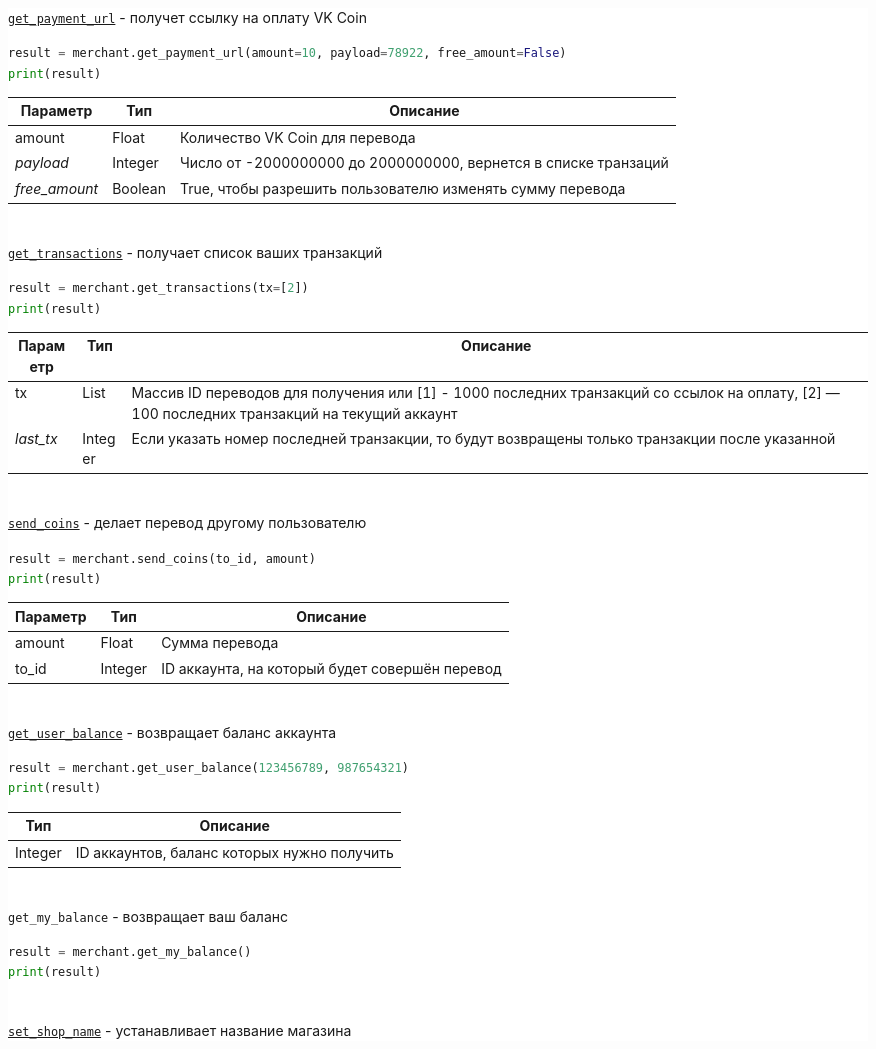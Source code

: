 [`get_payment_url`](https://vk.com/@hs-marchant-api?anchor=ssylka-na-oplatu) - получет ссылку на оплату VK Coin
```python
result = merchant.get_payment_url(amount=10, payload=78922, free_amount=False)
print(result)
```
|Параметр|Тип|Описание|
|-|-|-|
|amount|Float|Количество VK Coin для перевода|
|_payload_|Integer|Число от -2000000000 до 2000000000, вернется в списке транзаций|
|_free_amount_|Boolean|True, чтобы разрешить пользователю изменять сумму перевода|
#
[`get_transactions`](https://vk.com/@hs-marchant-api?anchor=poluchenie-spiska-tranzaktsy) - получает список ваших транзакций
```python
result = merchant.get_transactions(tx=[2])
print(result)
```
|Параметр|Тип|Описание|
|-|-|-|
|tx|List|Массив ID переводов для получения или [1] - 1000 последних транзакций со ссылок на оплату, [2] — 100 последних транзакций на текущий аккаунт|
|_last_tx_|Integer|Если указать номер последней транзакции, то будут возвращены только транзакции после указанной|
#
[`send_coins`](https://vk.com/@hs-marchant-api?anchor=perevod) - делает перевод другому пользователю
```python
result = merchant.send_coins(to_id, amount)
print(result)
```
|Параметр|Тип|Описание|
|-|-|-|
|amount|Float|Сумма перевода|
|to_id|Integer|ID аккаунта, на который будет совершён перевод|
#
[`get_user_balance`](https://vk.com/@hs-marchant-api?anchor=poluchenie-balansa) - возвращает баланс аккаунта
```python
result = merchant.get_user_balance(123456789, 987654321)
print(result)
```
|Тип|Описание|
|-|-|
Integer|ID аккаунтов, баланс которых нужно получить|
#
`get_my_balance` - возвращает ваш баланс
```python
result = merchant.get_my_balance()
print(result)
```
#
[`set_shop_name`](https://vk.com/@hs-marchant-api?anchor=nazvanie-magazina) - устанавливает название магазина
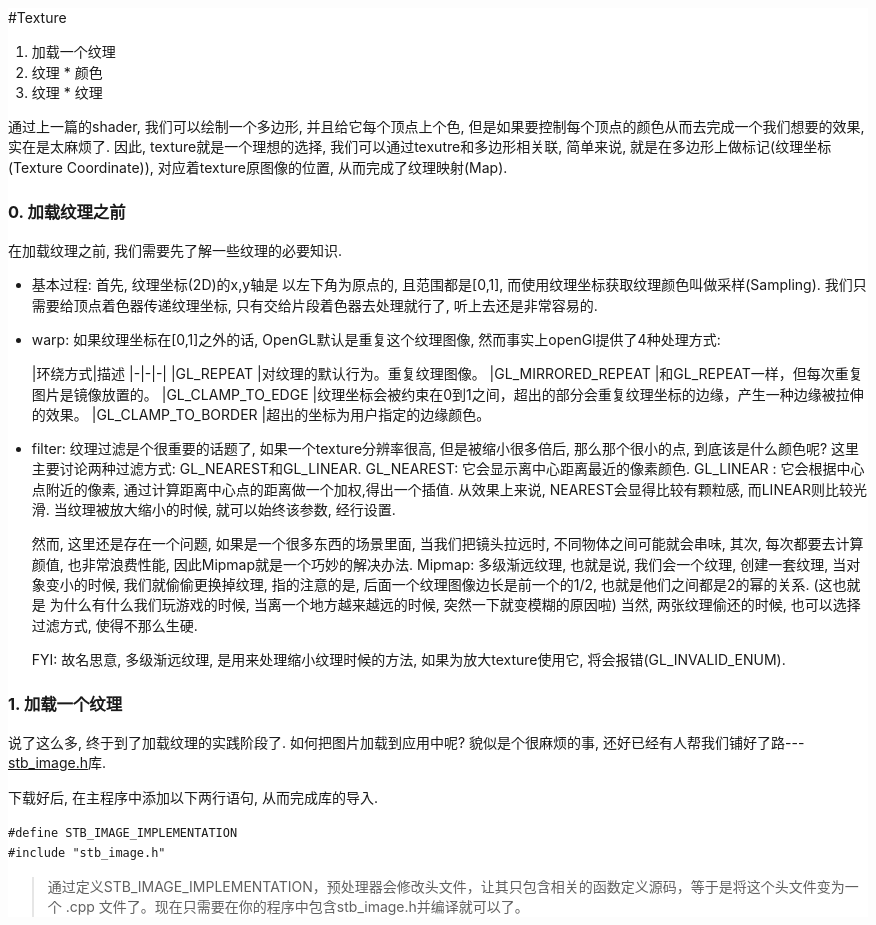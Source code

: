 #Texture
1) 加载一个纹理
2) 纹理 * 颜色
3) 纹理 * 纹理

通过上一篇的shader, 我们可以绘制一个多边形, 并且给它每个顶点上个色, 但是如果要控制每个顶点的颜色从而去完成一个我们想要的效果, 实在是太麻烦了.
因此, texture就是一个理想的选择, 我们可以通过texutre和多边形相关联, 简单来说, 就是在多边形上做标记(纹理坐标(Texture Coordinate)), 对应着texture原图像的位置, 从而完成了纹理映射(Map).

### 0. 加载纹理之前
在加载纹理之前, 我们需要先了解一些纹理的必要知识.

- 基本过程:
    首先, 纹理坐标(2D)的x,y轴是 以左下角为原点的, 且范围都是[0,1], 而使用纹理坐标获取纹理颜色叫做采样(Sampling). 我们只需要给顶点着色器传递纹理坐标, 只有交给片段着色器去处理就行了, 听上去还是非常容易的.

- warp:
    如果纹理坐标在[0,1]之外的话, OpenGL默认是重复这个纹理图像, 然而事实上openGl提供了4种处理方式:
    
    |环绕方式|描述
    |-|-|-|
    |GL_REPEAT	|对纹理的默认行为。重复纹理图像。
    |GL_MIRRORED_REPEAT	|和GL_REPEAT一样，但每次重复图片是镜像放置的。
    |GL_CLAMP_TO_EDGE	|纹理坐标会被约束在0到1之间，超出的部分会重复纹理坐标的边缘，产生一种边缘被拉伸的效果。
    |GL_CLAMP_TO_BORDER	|超出的坐标为用户指定的边缘颜色。
- filter:
    纹理过滤是个很重要的话题了, 如果一个texture分辨率很高, 但是被缩小很多倍后, 那么那个很小的点, 到底该是什么颜色呢?  这里主要讨论两种过滤方式: GL_NEAREST和GL_LINEAR.
    GL_NEAREST: 它会显示离中心距离最近的像素颜色.
    GL_LINEAR : 它会根据中心点附近的像素, 通过计算距离中心点的距离做一个加权,得出一个插值.
    从效果上来说, NEAREST会显得比较有颗粒感, 而LINEAR则比较光滑.
    当纹理被放大缩小的时候, 就可以始终该参数, 经行设置.

    然而, 这里还是存在一个问题, 如果是一个很多东西的场景里面, 当我们把镜头拉远时, 不同物体之间可能就会串味, 其次, 每次都要去计算颜值, 也非常浪费性能, 因此Mipmap就是一个巧妙的解决办法.
    Mipmap: 多级渐远纹理, 也就是说, 我们会一个纹理, 创建一套纹理, 当对象变小的时候, 我们就偷偷更换掉纹理, 指的注意的是, 后面一个纹理图像边长是前一个的1/2, 也就是他们之间都是2的幂的关系. (这也就是 为什么有什么我们玩游戏的时候, 当离一个地方越来越远的时候, 突然一下就变模糊的原因啦) 当然, 两张纹理偷还的时候, 也可以选择过滤方式, 使得不那么生硬.

    FYI: 故名思意, 多级渐远纹理, 是用来处理缩小纹理时候的方法, 如果为放大texture使用它, 将会报错(GL_INVALID_ENUM).

### 1. 加载一个纹理
说了这么多, 终于到了加载纹理的实践阶段了.
如何把图片加载到应用中呢? 貌似是个很麻烦的事, 还好已经有人帮我们铺好了路---<a href="https://github.com/nothings/stb/blob/master/stb_image.h">stb_image.h</a>库.

下载好后, 在主程序中添加以下两行语句, 从而完成库的导入.
```
#define STB_IMAGE_IMPLEMENTATION
#include "stb_image.h"
```
>通过定义STB_IMAGE_IMPLEMENTATION，预处理器会修改头文件，让其只包含相关的函数定义源码，等于是将这个头文件变为一个 .cpp 文件了。现在只需要在你的程序中包含stb_image.h并编译就可以了。
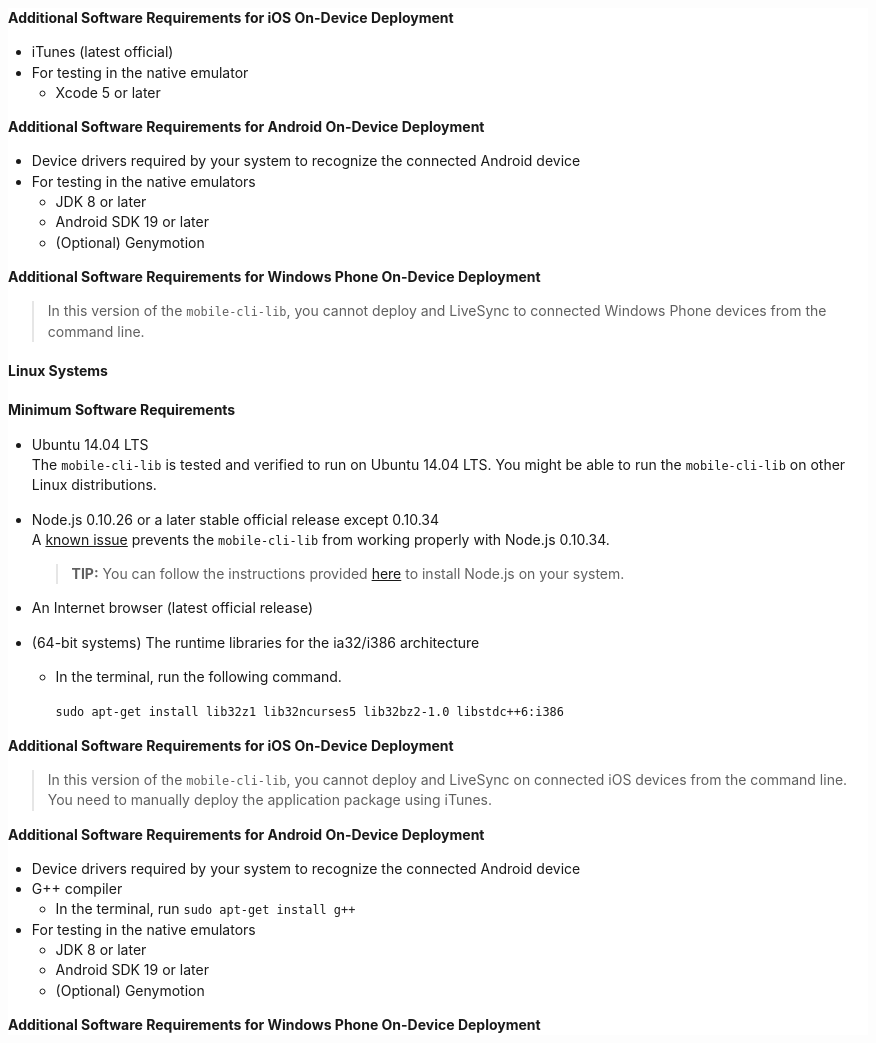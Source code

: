 **Additional Software Requirements for iOS On-Device Deployment**

* iTunes (latest official)
* For testing in the native emulator
	* Xcode 5 or later

**Additional Software Requirements for Android On-Device Deployment**

* Device drivers required by your system to recognize the connected Android device
* For testing in the native emulators
	* JDK 8 or later
	* Android SDK 19 or later
	* (Optional) Genymotion

**Additional Software Requirements for Windows Phone On-Device Deployment**

> In this version of the `mobile-cli-lib`, you cannot deploy and LiveSync to connected Windows Phone devices from the command line.

#### Linux Systems

**Minimum Software Requirements**

* Ubuntu 14.04 LTS<br/>The `mobile-cli-lib` is tested and verified to run on Ubuntu 14.04 LTS. You might be able to run the `mobile-cli-lib` on other Linux distributions.
* Node.js 0.10.26 or a later stable official release except 0.10.34<br/>A [known issue](http://docs.telerik.com/platform/appbuilder/troubleshooting/known-issues/known-issues-cli-and-sp#the-appbuilder-command-line-interface-and-appbuilder-package-for-sublime-text-27-have-introduced-the-following-known-issues) prevents the `mobile-cli-lib` from working properly with Node.js 0.10.34.

   > **TIP:** You can follow the instructions provided [here](https://github.com/joyent/node/wiki/Installing-Node.js-via-package-manager) to install Node.js on your system.

* An Internet browser (latest official release)
* (64-bit systems) The runtime libraries for the ia32/i386 architecture
   * In the terminal, run the following command.

      ```
      sudo apt-get install lib32z1 lib32ncurses5 lib32bz2-1.0 libstdc++6:i386
      ```

**Additional Software Requirements for iOS On-Device Deployment**

> In this version of the `mobile-cli-lib`, you cannot deploy and LiveSync on connected iOS devices from the command line. You need to manually deploy the application package using iTunes.

**Additional Software Requirements for Android On-Device Deployment**

* Device drivers required by your system to recognize the connected Android device
* G++ compiler
   * In the terminal, run `sudo apt-get install g++`
* For testing in the native emulators
	* JDK 8 or later
	* Android SDK 19 or later
	* (Optional) Genymotion

**Additional Software Requirements for Windows Phone On-Device Deployment**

- - - - - - -

Once you have found every line in the listing that holds the string "аккаунта", copy each of them.

The completed task
|to_id|Integer|ID аккаунта, на который будет совершён перевод|
[`get_user_balance`](https://vk.com/@hs-marchant-api?anchor=poluchenie-balansa) - возвращает баланс аккаунта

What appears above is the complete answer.